Building a Distributed Job Scheduler

Distributed job schedulers are essential because they allow us to schedule callbacks without worrying about the scalability and reliability aspects. You can try doing what a distributed job scheduler does using ScheduledThreadPool but that won't guarantee callbacks as it does not guarantee durability - if the underlying machine crashes, so will the thread pool.

In this multi-part series, we're rolling up our sleeves to build a robust distributed job scheduler from scratch. Get ready to dive into the world of distributed systems!

Understanding the requirements

Before we jump into the technical details, let's establish a clear understanding of what our distributed job scheduler needs to achieve.

Job Types

Our platform should support three types of jobs:

Once - These jobs need to be scheduled only once at a specified date and time, such as scheduling a job for August 1, 2023, at 23:00.
Repeated - Repeated jobs occur within a defined date range, with a specified time interval between each occurrence. For example, scheduling a job to run every 30 minutes between August 1 and August 31, 2023.
Recurring - Recurring jobs are scheduled for specific dates and times, e.g., on August 1, 2023, at 16:00, and on August 5, 2023, at 12:30.
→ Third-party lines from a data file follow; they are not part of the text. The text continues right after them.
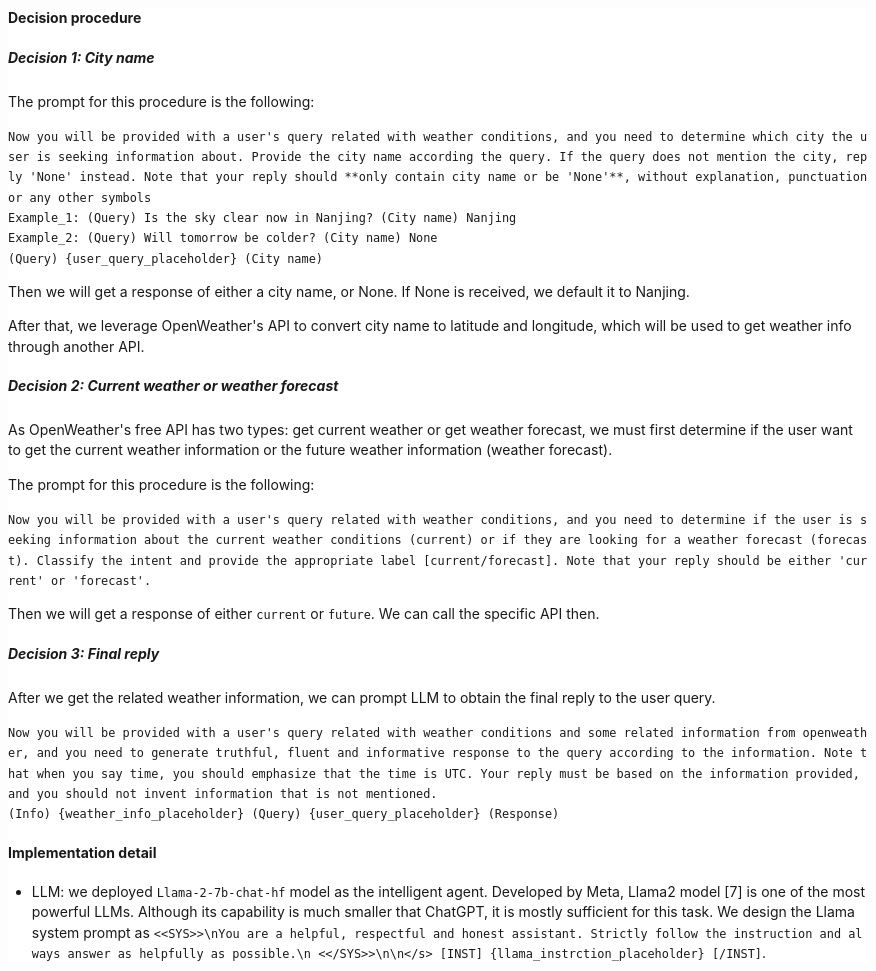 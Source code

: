 #### Decision procedure

##### Decision 1: City name

The prompt for this procedure is the following:

```
Now you will be provided with a user's query related with weather conditions, and you need to determine which city the user is seeking information about. Provide the city name according the query. If the query does not mention the city, reply 'None' instead. Note that your reply should **only contain city name or be 'None'**, without explanation, punctuation or any other symbols
Example_1: (Query) Is the sky clear now in Nanjing? (City name) Nanjing
Example_2: (Query) Will tomorrow be colder? (City name) None
(Query) {user_query_placeholder} (City name)
```

Then we will get a response of either a city name, or None. If None is received, we default it to Nanjing.

After that, we leverage OpenWeather's API to convert city name to latitude and longitude, which will be used to get weather info through another API.

##### Decision 2: Current weather or weather forecast

As OpenWeather's free API has two types: get current weather or get weather forecast, we must first determine if the user want to get the current weather information or the future weather information (weather forecast).

The prompt for this procedure is the following:

```
Now you will be provided with a user's query related with weather conditions, and you need to determine if the user is seeking information about the current weather conditions (current) or if they are looking for a weather forecast (forecast). Classify the intent and provide the appropriate label [current/forecast]. Note that your reply should be either 'current' or 'forecast'.
```

Then we will get a response of either `current` or `future`. We can call the specific API then.

##### Decision 3: Final reply

After we get the related weather information, we can prompt LLM to obtain the final reply to the user query.

```
Now you will be provided with a user's query related with weather conditions and some related information from openweather, and you need to generate truthful, fluent and informative response to the query according to the information. Note that when you say time, you should emphasize that the time is UTC. Your reply must be based on the information provided, and you should not invent information that is not mentioned.
(Info) {weather_info_placeholder} (Query) {user_query_placeholder} (Response)
```

#### Implementation detail

- LLM: we deployed `Llama-2-7b-chat-hf` model as the intelligent agent. Developed by Meta, Llama2 model [7] is one of the most powerful LLMs. Although its capability is much smaller that ChatGPT, it is mostly sufficient for this task. We design the Llama system prompt as `<<SYS>>\nYou are a helpful, respectful and honest assistant. Strictly follow the instruction and always answer as helpfully as possible.\n <</SYS>>\n\n</s> [INST] {llama_instrction_placeholder} [/INST]`.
How to configure callbacks?

To offer flexibility, our system must allow clients to configure various aspects of their callbacks:

Retry strategies - Defines what happens if a callback fails. Should it be retried, and if so, what should the retry strategy entail?
Auth token - Provide an authentication token for client-side verification during callbacks.
Callback Path/URL - The actual HTTP URL where callback will be made.
Headers to pass - Any custom application headers to pass during the callback.
Success status codes - How to interpret whether the callback succeeded? Simply relying on 200 won't suffice for all the client use cases.
Relevancy window - Defines the maximum window for callback execution e.g. expected time of callback is 13:00 but that job somehow got picked up at 13:30, Is that job still valid? This can be configured by the client by providing the relevancy window. If the relevancy window <= 30 minutes, the callback can be performed, otherwise, it can be skipped.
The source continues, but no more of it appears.